There’s just something so delicious about fresh, summer strawberries. They taste so much better than the strawberries you find in the grocery store, and it doesn’t take much effort to grow that juicy goodness. Fortunately, strawberries can be grown in containers on your porch, patio, or front stoop, so you don’t even have to have a garden to enjoy basketfuls of beautiful strawberries this season. Plus, when your plants are right out your back door, you’ll be more likely to catch the fruit at the peak of ripeness and enjoy optimal flavor.
Growing strawberries in containers gives you full control over the soil and allows you to protect your plants from slugs and other ground pests. They also make wonderful decorative plants with their vibrant red fruit, delicate white flowers, and thick foliage. What’s not to love? Here’s everything you need to know about growing strawberries in containers.

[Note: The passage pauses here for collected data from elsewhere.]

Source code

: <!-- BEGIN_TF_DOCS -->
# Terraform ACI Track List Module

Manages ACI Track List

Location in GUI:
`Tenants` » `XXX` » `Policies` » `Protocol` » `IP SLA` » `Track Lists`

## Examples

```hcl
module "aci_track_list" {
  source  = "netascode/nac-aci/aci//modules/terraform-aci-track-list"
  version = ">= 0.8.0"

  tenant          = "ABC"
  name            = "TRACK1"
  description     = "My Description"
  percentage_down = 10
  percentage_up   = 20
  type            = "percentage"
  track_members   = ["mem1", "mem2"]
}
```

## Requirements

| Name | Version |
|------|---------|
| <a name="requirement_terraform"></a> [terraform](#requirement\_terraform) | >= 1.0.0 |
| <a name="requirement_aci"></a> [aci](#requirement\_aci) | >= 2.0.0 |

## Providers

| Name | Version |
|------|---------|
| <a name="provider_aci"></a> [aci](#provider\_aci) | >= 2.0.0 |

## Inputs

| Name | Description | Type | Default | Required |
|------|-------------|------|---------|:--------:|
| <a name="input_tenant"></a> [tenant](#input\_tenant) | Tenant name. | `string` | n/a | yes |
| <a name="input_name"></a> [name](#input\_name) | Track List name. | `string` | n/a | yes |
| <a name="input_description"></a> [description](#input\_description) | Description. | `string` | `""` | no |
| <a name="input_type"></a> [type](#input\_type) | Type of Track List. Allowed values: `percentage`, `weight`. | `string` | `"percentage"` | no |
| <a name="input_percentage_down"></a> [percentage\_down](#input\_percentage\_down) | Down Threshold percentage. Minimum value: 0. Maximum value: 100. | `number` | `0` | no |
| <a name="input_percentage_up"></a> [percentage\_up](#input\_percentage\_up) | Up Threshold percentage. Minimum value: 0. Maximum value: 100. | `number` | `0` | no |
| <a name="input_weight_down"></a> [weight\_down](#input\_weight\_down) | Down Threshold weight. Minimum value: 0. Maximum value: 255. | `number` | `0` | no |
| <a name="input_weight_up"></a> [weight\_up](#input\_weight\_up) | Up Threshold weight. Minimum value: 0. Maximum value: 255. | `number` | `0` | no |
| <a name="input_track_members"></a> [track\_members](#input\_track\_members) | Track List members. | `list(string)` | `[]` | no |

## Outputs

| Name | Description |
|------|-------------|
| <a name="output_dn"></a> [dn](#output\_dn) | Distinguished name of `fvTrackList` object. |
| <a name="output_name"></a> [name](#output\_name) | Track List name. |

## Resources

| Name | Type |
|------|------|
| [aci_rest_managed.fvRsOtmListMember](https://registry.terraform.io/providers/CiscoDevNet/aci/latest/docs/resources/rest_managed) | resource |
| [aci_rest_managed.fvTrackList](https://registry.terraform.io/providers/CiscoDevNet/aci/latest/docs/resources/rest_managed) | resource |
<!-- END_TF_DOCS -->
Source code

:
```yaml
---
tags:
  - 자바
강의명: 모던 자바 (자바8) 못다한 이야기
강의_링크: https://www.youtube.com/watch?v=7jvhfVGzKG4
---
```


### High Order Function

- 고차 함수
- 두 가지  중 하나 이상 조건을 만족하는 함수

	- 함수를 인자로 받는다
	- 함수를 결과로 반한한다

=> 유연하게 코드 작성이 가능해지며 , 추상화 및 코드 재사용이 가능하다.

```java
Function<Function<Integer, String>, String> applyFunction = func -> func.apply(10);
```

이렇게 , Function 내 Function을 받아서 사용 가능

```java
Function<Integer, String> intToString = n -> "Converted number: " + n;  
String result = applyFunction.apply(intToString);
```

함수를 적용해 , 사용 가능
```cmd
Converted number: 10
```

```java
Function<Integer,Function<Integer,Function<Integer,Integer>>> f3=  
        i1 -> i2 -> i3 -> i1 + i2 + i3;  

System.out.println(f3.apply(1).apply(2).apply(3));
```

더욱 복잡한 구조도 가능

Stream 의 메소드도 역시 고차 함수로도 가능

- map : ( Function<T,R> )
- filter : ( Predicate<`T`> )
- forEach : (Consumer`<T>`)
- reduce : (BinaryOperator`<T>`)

Strawberries will grow just as well in containers as they do in the ground if cared for properly. Your options when selecting the container for your strawberries are extensive. Choose a hanging basket, window planter, wooden crate, old wheelbarrow, coffee jar, or any other type of planter you like. These delicious, hardy plants can be grown in containers as small as 10 inches wide and 8 inches deep, but it is important to keep in mind that the smaller the container, the more often you will have to water and the fewer plants you’ll be able to fit. Make sure that your container has ample drainage holes since strawberries hate to be grown in wet or soggy soil.
Fill whatever container you select with loose, loamy potting mix. It is vital to choose a soil that will hold water but is also well-draining. Strawberries grow best in soil that is slightly acidic with a pH between 5.5 and 6.8, so it is also a good idea to amend the soil with nutrient-rich compost before planting.
Choosing your strawberry variety will usually come down to personal preference. Some varieties such as June-bearers will produce a hearty yield in early summer and then send out runners, which are slender horizontal stems with small plantlets. While others, called ever-bearing or day-neutral strawberries, will give you a steady stream of fruit throughout the first year and won’t send off as many runners, which makes them a better choice for containers. Varieties suitable for containers include ‘Temptation, ‘Seascape,’ and ‘Tristar.’ You could also try growing Alpine strawberries, which are bushier than regular strawberries with smaller fruit and no runners. The berries from these tidy plants are usually incredibly sweet and flavorful.
Overcrowded strawberries will produce beautiful, lush, green leaves, but the fruit will be small not as prolific. Keep to three strawberry plants per one foot of soil space. Choose a location for your pots that receives at least eight hours of full sun every day.
Make sure just to bury the roots of the plant and not the crown when you are planting your strawberries. Leaves, flowers, and fruit come from the crown and will be stifled if it is covered in soil. Plus, it could cause the plant to rot and die from excess moisture.
Just because you have your strawberries in containers, doesn’t mean they are invulnerable to pests and diseases. Birds are particularly detrimental to your strawberries, whisking away the ripe fruit before you have a chance to harvest. Place netting or fencing over your pots to keep these and other hungry garden critters away from your ruby-red jewels.
Balancing water requirements is one of the most tricky aspects of container gardening. Too much water and your plants will begin to rot and droop, too little and they will wilt and dry up. A good rule of thumb is to water your strawberry containers at the base of the plant whenever the soil feels dry about 1 inch below the surface. The soil in containers dries out quicker than typical garden beds, so it is crucial to keep an eye on the moisture levels. In the middle of summer or during long, dry periods, water container strawberries every day.
Fertilizer is important when you are growing strawberries in pots to help provide adequate nutrients and minerals. Give your strawberry plants a dose of liquid fertilizer that is high in phosphorous every few weeks throughout spring and summer to increase yield and encourage growth.
Strawberries will usually keep producing for three seasons as long as they are left to go dormant in the winter. Water occasionally during this time to prevent the soil from drying out completely. If you have frigid winters, move them into an unheated garage or wrap the pots in an insulating material.